According to results from a long-term study that looked at how students utilized a Kindle DX e-reader for their course studies, the e-reader, while being taken up by the general population in ever increasing numbers, lacks the kind of functionality that would make it popular among students. Amazon’s Kindle DX has a larger screen (9.7 inches) than the Kindle, and currently retails for $379.
The University of Washington (UW) was one of seven US universities taking part in a pilot study of the Kindle DX. Researchers at UW looked at how students involved in the pilot study did their academic reading.

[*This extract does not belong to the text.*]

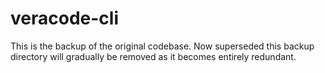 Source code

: # veracode-cli


This is the backup of the original codebase. Now superseded this backup directory will gradually be removed as it becomes entirely redundant.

A report on the results of the study published on Monday on the UW’s website says that students want a device that allows them to more easily take notes, check references and view figures. Switching between reading styles (such as taking a look through an article’s illustrations or references prior to reading the complete text) is another feature that e-readers need to incorporate if companies like Amazon want to have a chance of making some headway in the e-reader market for students.
One of the study’s authors, Alex Thayer, said “There is no e-reader that supports what we found these students doing.” Thayer, a UW doctoral student in Human Centered Design and Engineering, continued, “It remains to be seen how to design one.”
Another of the study’s authors, Charlotte Lee, a UW assistant professor of Human Centered Design and Engineering, said that “most e-readers were designed for leisure reading – think romance novels on the beach,” pointing out that “reading is just a small part of what students are doing.”
Seven months into the study, less than 40 percent of the students were regularly doing their academic reading on the Kindle DX. Students unhappy with the device put this down to things like its lack of support for taking notes and difficulty in looking up references. The report points out that Amazon has since improved some of these features on the DX.
Interestingly, among the 60 percent or so of students who continued to use the e-reader, some read near a computer, enabling them to look up references if necessary, while others simply tucked a piece of paper into the case so that they could write notes by hand if they needed to.
According to Lee, “e-readers are not where they need to be in order to support academic reading,” although she predicts that it’ll happen sooner than we think.
An e-reader specifically tailored to suit the needs of students would be a surefire success for any company that produced it – so long as they could make it affordable for cash-strapped students.